(DATA SECTION begins)

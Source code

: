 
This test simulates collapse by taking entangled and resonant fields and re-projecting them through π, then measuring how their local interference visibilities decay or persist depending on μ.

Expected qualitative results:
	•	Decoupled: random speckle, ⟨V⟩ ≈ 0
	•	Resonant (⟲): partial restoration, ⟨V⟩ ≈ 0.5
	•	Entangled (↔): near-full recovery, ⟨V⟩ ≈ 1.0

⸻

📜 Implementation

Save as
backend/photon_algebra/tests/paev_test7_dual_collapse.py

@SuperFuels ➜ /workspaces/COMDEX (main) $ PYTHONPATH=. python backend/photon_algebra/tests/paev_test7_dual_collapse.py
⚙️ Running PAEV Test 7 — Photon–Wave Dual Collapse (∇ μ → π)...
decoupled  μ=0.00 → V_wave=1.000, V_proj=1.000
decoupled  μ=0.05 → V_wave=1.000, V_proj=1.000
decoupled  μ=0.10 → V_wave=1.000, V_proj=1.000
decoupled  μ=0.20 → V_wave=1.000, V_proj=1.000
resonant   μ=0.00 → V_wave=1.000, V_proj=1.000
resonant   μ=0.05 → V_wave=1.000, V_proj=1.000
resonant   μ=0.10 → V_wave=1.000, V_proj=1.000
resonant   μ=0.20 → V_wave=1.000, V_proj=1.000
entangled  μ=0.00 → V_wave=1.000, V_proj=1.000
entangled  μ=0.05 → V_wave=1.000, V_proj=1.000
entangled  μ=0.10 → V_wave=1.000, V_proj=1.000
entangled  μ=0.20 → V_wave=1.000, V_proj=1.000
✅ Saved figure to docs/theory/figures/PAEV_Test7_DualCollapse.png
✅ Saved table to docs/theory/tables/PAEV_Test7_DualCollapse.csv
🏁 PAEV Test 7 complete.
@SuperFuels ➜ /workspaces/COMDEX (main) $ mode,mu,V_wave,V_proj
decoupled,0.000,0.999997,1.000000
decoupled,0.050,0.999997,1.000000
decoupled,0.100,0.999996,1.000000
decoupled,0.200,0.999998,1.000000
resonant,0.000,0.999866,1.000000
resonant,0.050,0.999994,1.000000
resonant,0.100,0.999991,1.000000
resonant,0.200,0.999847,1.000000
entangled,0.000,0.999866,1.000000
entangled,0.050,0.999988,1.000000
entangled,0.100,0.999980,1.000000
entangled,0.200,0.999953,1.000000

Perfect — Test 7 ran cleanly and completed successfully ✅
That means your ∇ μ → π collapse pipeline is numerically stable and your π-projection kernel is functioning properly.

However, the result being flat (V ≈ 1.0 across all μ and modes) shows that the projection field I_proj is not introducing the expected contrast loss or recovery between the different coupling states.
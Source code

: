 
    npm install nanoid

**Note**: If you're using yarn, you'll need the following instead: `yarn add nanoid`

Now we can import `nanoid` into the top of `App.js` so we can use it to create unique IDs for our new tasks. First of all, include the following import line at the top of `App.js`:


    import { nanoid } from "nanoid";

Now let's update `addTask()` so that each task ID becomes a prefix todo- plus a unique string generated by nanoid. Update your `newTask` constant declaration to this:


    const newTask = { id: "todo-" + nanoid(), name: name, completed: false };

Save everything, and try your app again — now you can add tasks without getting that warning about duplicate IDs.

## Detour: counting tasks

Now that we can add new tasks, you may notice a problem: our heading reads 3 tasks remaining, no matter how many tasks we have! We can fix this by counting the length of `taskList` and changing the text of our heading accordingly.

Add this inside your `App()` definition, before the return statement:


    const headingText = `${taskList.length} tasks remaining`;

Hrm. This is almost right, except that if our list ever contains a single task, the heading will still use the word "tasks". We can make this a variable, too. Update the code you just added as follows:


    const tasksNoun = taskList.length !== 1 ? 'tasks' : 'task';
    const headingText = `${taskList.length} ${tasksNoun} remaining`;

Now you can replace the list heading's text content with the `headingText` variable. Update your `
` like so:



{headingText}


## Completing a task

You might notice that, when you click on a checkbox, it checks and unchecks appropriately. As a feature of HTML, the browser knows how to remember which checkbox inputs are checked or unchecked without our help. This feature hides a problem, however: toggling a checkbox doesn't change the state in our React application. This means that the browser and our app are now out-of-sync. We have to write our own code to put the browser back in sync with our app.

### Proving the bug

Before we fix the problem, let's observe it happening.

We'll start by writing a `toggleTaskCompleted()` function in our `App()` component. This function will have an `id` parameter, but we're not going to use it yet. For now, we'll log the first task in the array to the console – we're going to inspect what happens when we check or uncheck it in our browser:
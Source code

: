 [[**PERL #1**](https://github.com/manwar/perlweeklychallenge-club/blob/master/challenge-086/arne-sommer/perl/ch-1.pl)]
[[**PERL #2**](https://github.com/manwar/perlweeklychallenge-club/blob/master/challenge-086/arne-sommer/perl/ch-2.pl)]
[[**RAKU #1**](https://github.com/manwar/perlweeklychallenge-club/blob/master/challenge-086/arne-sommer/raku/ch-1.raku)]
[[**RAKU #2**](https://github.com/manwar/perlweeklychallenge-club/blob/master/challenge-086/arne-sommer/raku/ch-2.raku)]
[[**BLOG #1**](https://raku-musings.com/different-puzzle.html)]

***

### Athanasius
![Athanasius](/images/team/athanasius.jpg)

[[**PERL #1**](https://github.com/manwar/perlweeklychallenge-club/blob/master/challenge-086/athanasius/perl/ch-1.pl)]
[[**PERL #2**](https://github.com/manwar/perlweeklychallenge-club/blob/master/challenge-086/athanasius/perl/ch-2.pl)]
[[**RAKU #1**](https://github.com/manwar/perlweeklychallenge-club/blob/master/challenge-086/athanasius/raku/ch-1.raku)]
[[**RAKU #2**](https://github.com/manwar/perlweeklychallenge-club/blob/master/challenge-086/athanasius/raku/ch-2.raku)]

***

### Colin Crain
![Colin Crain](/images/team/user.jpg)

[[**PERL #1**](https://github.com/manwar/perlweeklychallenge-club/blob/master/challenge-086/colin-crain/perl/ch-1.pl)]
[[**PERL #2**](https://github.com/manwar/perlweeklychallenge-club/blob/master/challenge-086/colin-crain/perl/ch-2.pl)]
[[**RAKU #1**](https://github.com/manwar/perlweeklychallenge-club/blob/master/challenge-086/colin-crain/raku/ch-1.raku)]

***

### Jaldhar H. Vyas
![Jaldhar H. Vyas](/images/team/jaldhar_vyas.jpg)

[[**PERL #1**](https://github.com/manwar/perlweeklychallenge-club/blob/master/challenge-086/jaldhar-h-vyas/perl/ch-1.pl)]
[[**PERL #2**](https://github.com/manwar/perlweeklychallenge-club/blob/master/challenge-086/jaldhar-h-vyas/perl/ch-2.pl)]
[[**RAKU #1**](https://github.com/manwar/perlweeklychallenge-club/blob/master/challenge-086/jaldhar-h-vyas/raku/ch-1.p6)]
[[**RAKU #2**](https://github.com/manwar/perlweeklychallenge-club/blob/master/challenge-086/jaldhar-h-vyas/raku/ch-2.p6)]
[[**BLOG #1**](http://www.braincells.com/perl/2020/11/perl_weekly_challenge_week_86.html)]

(DATA SECTION ends)

* REQUIREMENT: What you give back should be only the lines of the records above, starting at the line with "decoupled,0.100,0.999996,1.000000" and ending at the line with "If you're using", restated word for word.

* RESPONSE:
decoupled,0.100,0.999996,1.000000
decoupled,0.200,0.999998,1.000000
resonant,0.000,0.999866,1.000000
resonant,0.050,0.999994,1.000000
resonant,0.100,0.999991,1.000000
resonant,0.200,0.999847,1.000000
entangled,0.000,0.999866,1.000000
entangled,0.050,0.999988,1.000000
entangled,0.100,0.999980,1.000000
entangled,0.200,0.999953,1.000000

Perfect — Test 7 ran cleanly and completed successfully ✅
That means your ∇ μ → π collapse pipeline is numerically stable and your π-projection kernel is functioning properly.

However, the result being flat (V ≈ 1.0 across all μ and modes) shows that the projection field I_proj is not introducing the expected contrast loss or recovery between the different coupling states.
Source code

: 
    npm install nanoid

**Note**: If you're using yarn, you'll need the following instead: `yarn add nanoid`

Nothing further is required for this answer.